The battle mechanics that I can infer from the code is the following:

  • In each round of the battle the attacker rolls up to $r = \min(3, A)$ dice and the defender rolls up to $s = \min(2, D)$ dice.

  • We sort attacker dice and the defender dice descending. We then compare the top $\ell = \min(r, s)$ pairs element-wise. For each comparison the higher die wins and the loser loses one troop.

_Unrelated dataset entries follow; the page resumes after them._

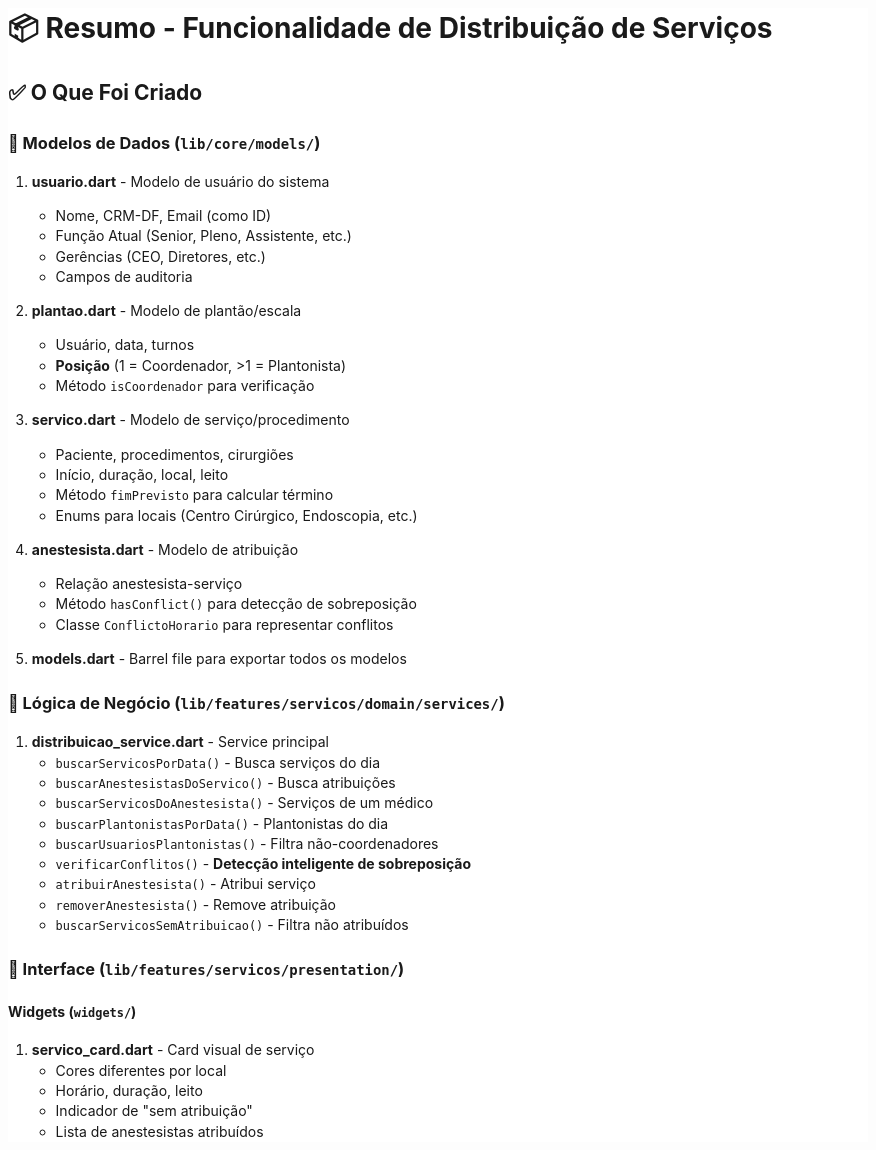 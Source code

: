 # 📦 Resumo - Funcionalidade de Distribuição de Serviços

## ✅ O Que Foi Criado

### 📁 Modelos de Dados (`lib/core/models/`)

1. **usuario.dart** - Modelo de usuário do sistema
   - Nome, CRM-DF, Email (como ID)
   - Função Atual (Senior, Pleno, Assistente, etc.)
   - Gerências (CEO, Diretores, etc.)
   - Campos de auditoria

2. **plantao.dart** - Modelo de plantão/escala
   - Usuário, data, turnos
   - **Posição** (1 = Coordenador, >1 = Plantonista)
   - Método `isCoordenador` para verificação

3. **servico.dart** - Modelo de serviço/procedimento
   - Paciente, procedimentos, cirurgiões
   - Início, duração, local, leito
   - Método `fimPrevisto` para calcular término
   - Enums para locais (Centro Cirúrgico, Endoscopia, etc.)

4. **anestesista.dart** - Modelo de atribuição
   - Relação anestesista-serviço
   - Método `hasConflict()` para detecção de sobreposição
   - Classe `ConflictoHorario` para representar conflitos

5. **models.dart** - Barrel file para exportar todos os modelos

### 🔧 Lógica de Negócio (`lib/features/servicos/domain/services/`)

1. **distribuicao_service.dart** - Service principal
   - `buscarServicosPorData()` - Busca serviços do dia
   - `buscarAnestesistasDoServico()` - Busca atribuições
   - `buscarServicosDoAnestesista()` - Serviços de um médico
   - `buscarPlantonistasPorData()` - Plantonistas do dia
   - `buscarUsuariosPlantonistas()` - Filtra não-coordenadores
   - `verificarConflitos()` - **Detecção inteligente de sobreposição**
   - `atribuirAnestesista()` - Atribui serviço
   - `removerAnestesista()` - Remove atribuição
   - `buscarServicosSemAtribuicao()` - Filtra não atribuídos

### 🎨 Interface (`lib/features/servicos/presentation/`)

#### Widgets (`widgets/`)

1. **servico_card.dart** - Card visual de serviço
   - Cores diferentes por local
   - Horário, duração, leito
   - Indicador de "sem atribuição"
   - Lista de anestesistas atribuídos
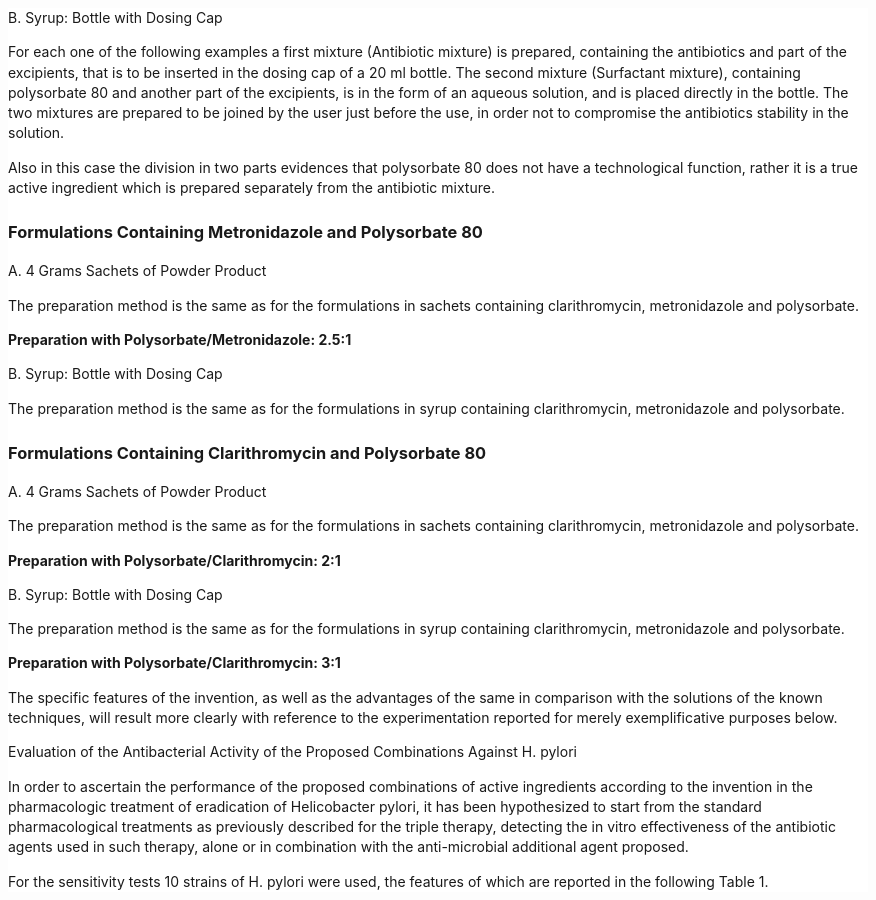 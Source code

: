 B. Syrup: Bottle with Dosing Cap

For each one of the following examples a first mixture (Antibiotic mixture) is prepared, containing the antibiotics and part of the excipients, that is to be inserted in the dosing cap of a 20 ml bottle. The second mixture (Surfactant mixture), containing polysorbate 80 and another part of the excipients, is in the form of an aqueous solution, and is placed directly in the bottle. The two mixtures are prepared to be joined by the user just before the use, in order not to compromise the antibiotics stability in the solution.

Also in this case the division in two parts evidences that polysorbate 80 does not have a technological function, rather it is a true active ingredient which is prepared separately from the antibiotic mixture.

### Formulations Containing Metronidazole and Polysorbate 80

A. 4 Grams Sachets of Powder Product

The preparation method is the same as for the formulations in sachets containing clarithromycin, metronidazole and polysorbate.

**Preparation with Polysorbate/Metronidazole: 2.5:1**

B. Syrup: Bottle with Dosing Cap

The preparation method is the same as for the formulations in syrup containing clarithromycin, metronidazole and polysorbate.

### Formulations Containing Clarithromycin and Polysorbate 80

A. 4 Grams Sachets of Powder Product

The preparation method is the same as for the formulations in sachets containing clarithromycin, metronidazole and polysorbate.

**Preparation with Polysorbate/Clarithromycin: 2:1**

B. Syrup: Bottle with Dosing Cap

The preparation method is the same as for the formulations in syrup containing clarithromycin, metronidazole and polysorbate.

**Preparation with Polysorbate/Clarithromycin: 3:1**

The specific features of the invention, as well as the advantages of the same in comparison with the solutions of the known techniques, will result more clearly with reference to the experimentation reported for merely exemplificative purposes below.

Evaluation of the Antibacterial Activity of the Proposed Combinations Against H. pylori

In order to ascertain the performance of the proposed combinations of active ingredients according to the invention in the pharmacologic treatment of eradication of Helicobacter pylori, it has been hypothesized to start from the standard pharmacological treatments as previously described for the triple therapy, detecting the in vitro effectiveness of the antibiotic agents used in such therapy, alone or in combination with the anti-microbial additional agent proposed.

For the sensitivity tests 10 strains of H. pylori were used, the features of which are reported in the following Table 1.
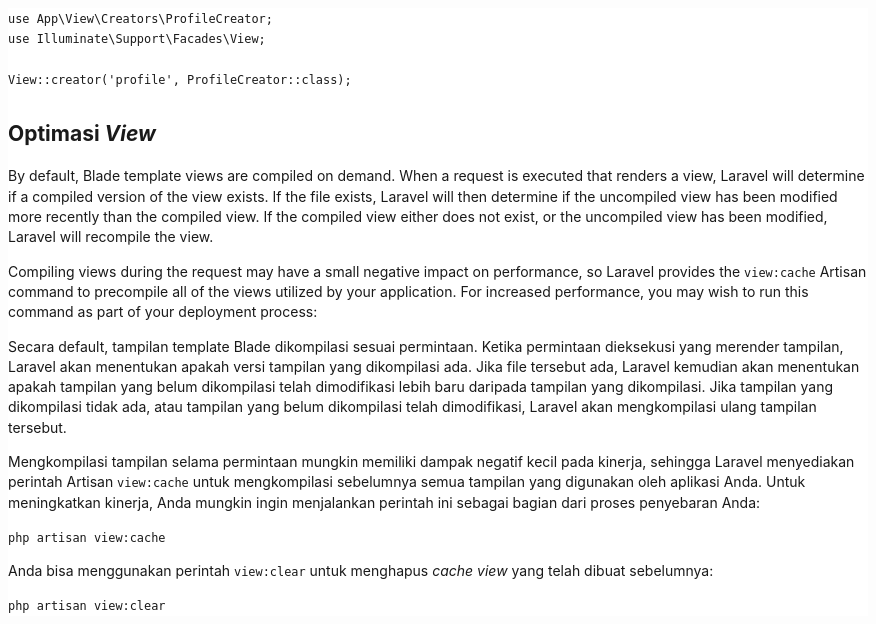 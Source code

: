     use App\View\Creators\ProfileCreator;
    use Illuminate\Support\Facades\View;

    View::creator('profile', ProfileCreator::class);

<a name="optimizing-views"></a>
## Optimasi _View_

By default, Blade template views are compiled on demand. When a request is executed that renders a view, Laravel will determine if a compiled version of the view exists. If the file exists, Laravel will then determine if the uncompiled view has been modified more recently than the compiled view. If the compiled view either does not exist, or the uncompiled view has been modified, Laravel will recompile the view.

Compiling views during the request may have a small negative impact on performance, so Laravel provides the `view:cache` Artisan command to precompile all of the views utilized by your application. For increased performance, you may wish to run this command as part of your deployment process:

Secara default, tampilan template Blade dikompilasi sesuai permintaan. Ketika permintaan dieksekusi yang merender tampilan, Laravel akan menentukan apakah versi tampilan yang dikompilasi ada. Jika file tersebut ada, Laravel kemudian akan menentukan apakah tampilan yang belum dikompilasi telah dimodifikasi lebih baru daripada tampilan yang dikompilasi. Jika tampilan yang dikompilasi tidak ada, atau tampilan yang belum dikompilasi telah dimodifikasi, Laravel akan mengkompilasi ulang tampilan tersebut.

Mengkompilasi tampilan selama permintaan mungkin memiliki dampak negatif kecil pada kinerja, sehingga Laravel menyediakan perintah Artisan `view:cache` untuk mengkompilasi sebelumnya semua tampilan yang digunakan oleh aplikasi Anda. Untuk meningkatkan kinerja, Anda mungkin ingin menjalankan perintah ini sebagai bagian dari proses penyebaran Anda:

```shell
php artisan view:cache
```

Anda bisa menggunakan perintah `view:clear` untuk menghapus _cache view_ yang telah dibuat sebelumnya:

```shell
php artisan view:clear
```
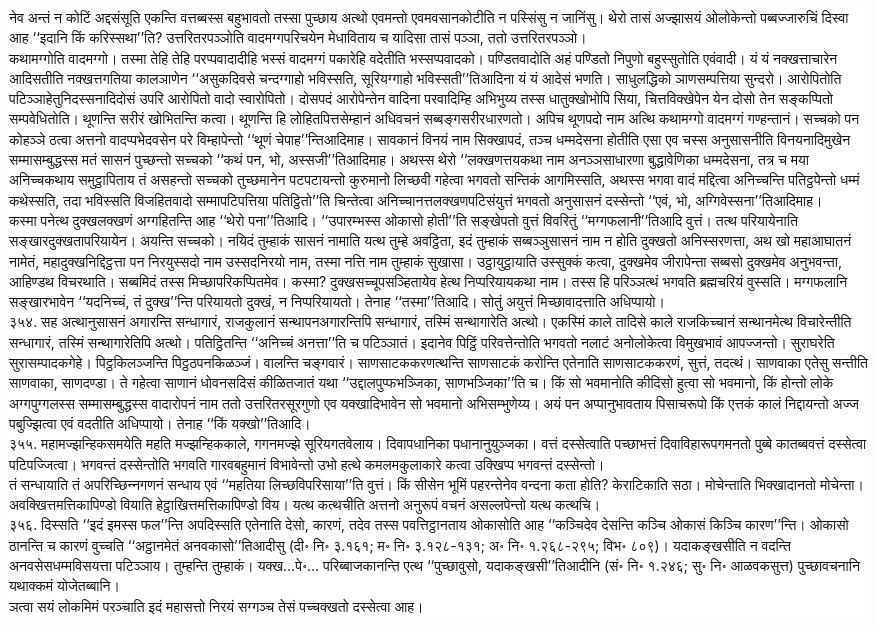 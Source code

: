 नेव अन्तं न कोटिं अद्दसंसूति एकन्ति वत्तब्बस्स बहुभावतो तस्सा पुच्छाय अत्थो एवमन्तो एवमवसानकोटीति न पस्सिंसु न जानिंसु। थेरो तासं अज्झासयं ओलोकेन्तो पब्बज्‍जारुचिं दिस्वा आह ‘‘इदानि किं करिस्सथा’’ति? उत्तरितरपञ्‍ञोति वादमग्गपरिचयेन मेधाविताय च यादिसा तासं पञ्‍ञा, ततो उत्तरितरपञ्‍ञो।  
कथामग्गोति वादमग्गो। तस्मा तेहि तेहि परप्पवादादीहि भस्सं वादमग्गं पकारेहि वदेतीति भस्सप्पवादको। पण्डितवादोति अहं पण्डितो निपुणो बहुस्सुतोति एवंवादी। यं यं नक्खत्ताचारेन आदिसतीति नक्खत्तगतिया कालञाणेन ‘‘असुकदिवसे चन्दग्गाहो भविस्सति, सूरियग्गाहो भविस्सती’’तिआदिना यं यं आदेसं भणति। साधुलद्धिको ञाणसम्पत्तिया सुन्दरो। आरोपितोति पटिञ्‍ञाहेतुनिदस्सनादिदोसं उपरि आरोपितो वादो स्वारोपितो। दोसपदं आरोपेन्तेन वादिना परवादिम्हि अभिभुय्य तस्स धातुक्खोभोपि सिया, चित्तविक्खेपेन येन दोसो तेन सङ्कप्पितो सम्पवेधितोति। थूणन्ति सरीरं खोभितन्ति कत्वा। थूणन्ति हि लोहितपित्तसेम्हानं अधिवचनं सब्बङ्गसरीरधारणतो। अपिच थूणपदो नाम अत्थि कथामग्गो वादमग्गं गण्हन्तानं। सच्‍चको पन कोहञ्‍ञे ठत्वा अत्तनो वादप्पभेदवसेन परे विम्हापेन्तो ‘‘थूणं चेपाह’’न्तिआदिमाह। सावकानं विनयं नाम सिक्खापदं, तञ्‍च धम्मदेसना होतीति एसा एव चस्स अनुसासनीति विनयनादिमुखेन सम्मासम्बुद्धस्स मतं सासनं पुच्छन्तो सच्‍चको ‘‘कथं पन, भो, अस्सजी’’तिआदिमाह। अथस्स थेरो ‘‘लक्खणत्तयकथा नाम अनञ्‍ञसाधारणा बुद्धावेणिका धम्मदेसना, तत्र च मया अनिच्‍चकथाय समुट्ठापिताय तं असहन्तो सच्‍चको तुच्छमानेन पटपटायन्तो कुरुमानो लिच्छवी गहेत्वा भगवतो सन्तिकं आगमिस्सति, अथस्स भगवा वादं मद्दित्वा अनिच्‍चन्ति पतिट्ठपेन्तो धम्मं कथेस्सति, तदा भविस्सति विजहितवादो सम्मापटिपत्तिया पतिट्ठितो’’ति चिन्तेत्वा अनिच्‍चानत्तलक्खणपटिसंयुत्तं भगवतो अनुसासनं दस्सेन्तो ‘‘एवं, भो, अग्गिवेस्सना’’तिआदिमाह।  
कस्मा पनेत्थ दुक्खलक्खणं अग्गहितन्ति आह ‘‘थेरो पना’’तिआदि। ‘‘उपारम्भस्स ओकासो होती’’ति सङ्खेपतो वुत्तं विवरितुं ‘‘मग्गफलानी’’तिआदि वुत्तं। तत्थ परियायेनाति सङ्खारदुक्खतापरियायेन। अयन्ति सच्‍चको। नयिदं तुम्हाकं सासनं नामाति यत्थ तुम्हे अवट्ठिता, इदं तुम्हाकं सब्बञ्‍ञुसासनं नाम न होति दुक्खतो अनिस्सरणत्ता, अथ खो महाआघातनं नामेतं, महादुक्खनिद्दिट्ठत्ता पन निरयुस्सदो नाम उस्सदनिरयो नाम, तस्मा नत्ति नाम तुम्हाकं सुखासा। उट्ठायुट्ठायाति उस्सुक्‍कं कत्वा, दुक्खमेव जीरापेन्ता सब्बसो दुक्खमेव अनुभवन्ता, आहिण्डथ विचरथाति। सब्बमिदं तस्स मिच्छापरिकप्पितमेव। कस्मा? दुक्खसच्‍चूपसञ्हितायेव हेत्थ निप्परियायकथा नाम। तस्स हि परिञ्‍ञत्थं भगवति ब्रह्मचरियं वुस्सति। मग्गफलानि सङ्खारभावेन ‘‘यदनिच्‍चं, तं दुक्ख’’न्ति परियायतो दुक्खं, न निप्परियायतो। तेनाह ‘‘तस्मा’’तिआदि। सोतुं अयुत्तं मिच्छावादत्ताति अधिप्पायो।  
३५४. सह अत्थानुसासनं अगारन्ति सन्धागारं, राजकुलानं सन्थापनअगारन्तिपि सन्धागारं, तस्मिं सन्थागारेति अत्थो। एकस्मिं काले तादिसे काले राजकिच्‍चानं सन्थानमेत्थ विचारेन्तीति सन्धागारं, तस्मिं सन्थागारेतिपि अत्थो। पतिट्ठितन्ति ‘‘अनिच्‍चं अनत्ता’’ति च पटिञ्‍ञातं। इदानेव पिट्ठिं परिवत्तेन्तोति भगवतो नलाटं अनोलोकेत्वा विमुखभावं आपज्‍जन्तो। सुराघरेति सुरासम्पादकगेहे। पिट्ठकिलञ्‍जन्ति पिट्ठठपनकिळञ्‍जं। वालन्ति चङ्गवारं। साणसाटककरणत्थन्ति साणसाटकं करोन्ति एतेनाति साणसाटककरणं, सुत्तं, तदत्थं। साणवाका एतेसु सन्तीति साणवाका, साणदण्डा। ते गहेत्वा साणानं धोवनसदिसं कीळितजातं यथा ‘‘उद्दालपुप्फभञ्‍जिका, साणभञ्‍जिका’’ति च। किं सो भवमानोति कीदिसो हुत्वा सो भवमानो, किं होन्तो लोके अग्गपुग्गलस्स सम्मासम्बुद्धस्स वादारोपनं नाम ततो उत्तरितरसूरगुणो एव यक्खादिभावेन सो भवमानो अभिसम्भुणेय्य। अयं पन अप्पानुभावताय पिसाचरूपो किं एत्तकं कालं निद्दायन्तो अज्‍ज पबुज्झित्वा एवं वदतीति अधिप्पायो। तेनाह ‘‘किं यक्खो’’तिआदि।  
३५५. महामज्झन्हिकसमयेति महति मज्झन्हिककाले, गगनमज्झे सूरियगतवेलाय। दिवापधानिका पधानानुयुञ्‍जका। वत्तं दस्सेत्वाति पच्छाभत्तं दिवाविहारूपगमनतो पुब्बे कातब्बवत्तं दस्सेत्वा पटिपज्‍जित्वा। भगवन्तं दस्सेन्तोति भगवति गारवबहुमानं विभावेन्तो उभो हत्थे कमलमकुलाकारे कत्वा उक्खिप्प भगवन्तं दस्सेन्तो।  
तं सन्धायाति तं अपरिच्छिन्‍नगणनं सन्धाय एवं ‘‘महतिया लिच्छविपरिसाया’’ति वुत्तं। किं सीसेन भूमिं पहरन्तेनेव वन्दना कता होति? केराटिकाति सठा। मोचेन्ताति भिक्खादानतो मोचेन्ता। अवक्खित्तमत्तिकापिण्डो वियाति हेट्ठाखित्तमत्तिकापिण्डो विय। यत्थ कत्थचीति अत्तनो अनुरूपं वचनं असल्‍लपेन्तो यत्थ कत्थचि।  
३५६. दिस्सति ‘‘इदं इमस्स फल’’न्ति अपदिस्सति एतेनाति देसो, कारणं, तदेव तस्स पवत्तिट्ठानताय ओकासोति आह ‘‘कञ्‍चिदेव देसन्ति कञ्‍चि ओकासं किञ्‍चि कारण’’न्ति। ओकासो ठानन्ति च कारणं वुच्‍चति ‘‘अट्ठानमेतं अनवकासो’’तिआदीसु (दी॰ नि॰ ३.१६१; म॰ नि॰ ३.१२८-१३१; अ॰ नि॰ १.२६८-२९५; विभ॰ ८०९)। यदाकङ्खसीति न वदन्ति अनवसेसधम्मविसयत्ता पटिञ्‍ञाय। तुम्हन्ति तुम्हाकं। यक्ख…पे॰… परिब्बाजकानन्ति एत्थ ‘‘पुच्छावुसो, यदाकङ्खसी’’तिआदीनि (सं॰ नि॰ १.२४६; सु॰ नि॰ आळवकसुत्त) पुच्छावचनानि यथाक्‍कमं योजेतब्बानि।  
ञत्वा सयं लोकमिमं परञ्‍चाति इदं महासत्तो निरयं सग्गञ्‍च तेसं पच्‍चक्खतो दस्सेत्वा आह।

Ties go to the defender (standard RISK), i.e. ties count as defender wins.

So for example, if $\ell = 2$ the outcomes are: attacker loses 2 troops $(2, 0)$, attacker and defender each lose 1 troop $(1, 1)$, or defender loses 2 troops $(0, 2)$. Note for these tuples that $i + j = \ell$ since every comparison one side always loses exactly one troop.

Apart from the standard game mode, we also have the apocalypse (ties goes to the attacker instead) and the capital game mode (defender may roll 3 dice, so we allow for $\ell \leq 3$). The capital game mode can be used when someone attacks the "home province" (capital) of another player.

Call the pair $(x, y) \in \{1, \dots, 6\}^{r}\times \{1, \dots, 6\}^{s}$ an $(i, j)$-pair if that set of $r$-attacking-and-$s$-defending dice rolls results in the attacker losing $i$ troops and the defender loses $j$ troops, when the battle ends. We call the set of all $(i, j)$-pairs, subject to $(r, s)$, by $A_{i, j}^{(r, s)}$.

Now the code seems to, for a fixed dice count $(r ,s)$, define the per-computed per-round outcome probabilities

$$p_{i, j}^{(r, s)} = \displaystyle\frac{\left| A_{i, j}^{(r, s)} \right|}{6^{r + s}}$$

for $1 \leq r, s \leq 3$ and storing them.

For example:

$$p^{(1,1)}_{0,1} = \frac{15}{36},\qquad p^{(1,1)}_{1,0} = \frac{21}{36}$$

since the attacker wins the single comparison in 15 of the 6² = 36 ordered pairs, and ties + attacker loss make the other 21.

This makes

$$\sum_{i, j} p_{i, j}^{(r, s)} = 1 \text{ for all tuples } (r, s).$$

Finally it calculates the probability by recursion:

$$\mathbb P(A,D) = \sum_{(i,j) \in \Delta(r,s)} p^{(r,s)}_{i,j}\, \mathbb P(A - i, D - j)$$

with boundary conditions

$$P(A, 0) = 1 \text{ for all } A \ge 0, \qquad P(0, D) = 0\text{ for all } D \ge 1.$$

Here we sum over the set of possible (allowed) tuples $\Delta(r,s)$, for example $\Delta(3,2)=\{ (2, 0), (1, 1), (0, 2) \}$.

(The code fills a table of $\mathbb P(\cdot, \cdot)$ using the pre-computed $p^{(r,s)}_{i,j}$ and the base cases.)

Here are my two questions:

1. Is there any closed form formula that does not rely on a recursive calculation?

If we let $\{\mathbb X_t)_{t \ge 0} = \{ (A_t, D_t) \}_{t \ge 0}$ be the Markov chain on $\left(\mathbb{Z}_{\ge 0}\right)^2$, then all tuples with either $A_t = 0$ or $D_t = 0$ are absorbing states. Otherwise the state $(A_t \geq 0, D_t \geq 0)$ is transient. What is the the full Markov transition matrix in this case? Knowing this matrix can get us the probabilities via the the fundamental matrix.

Is there a reason the code opts for a DP solution?

2. How does the Balanced Blitz mode work? The code defines the method

makeBalanced() { const bbCalc = (Math.pow(this.value, 1.3) / (Math.pow(this.value, 1.3) + Math.pow((1 - this.value), 1.3)) - 0.1) / 0.8; this.value = Math.max(0, Math.min(1, bbCalc)); } 

So this code suggests we define a transformation

$$g_\alpha(p) = \frac{p^\alpha}{p^\alpha + (1-p)^\alpha}, \qquad \alpha=1.3$$

and clips the probabilities to $[0, 1]$ by

$$f(p) = \operatorname{clip}_{[0,1]} \Big( \frac{g_\alpha(p) - 0.1}{0.8}\Big).$$

What does the magic numbers $0.1$ and $0.8$ do?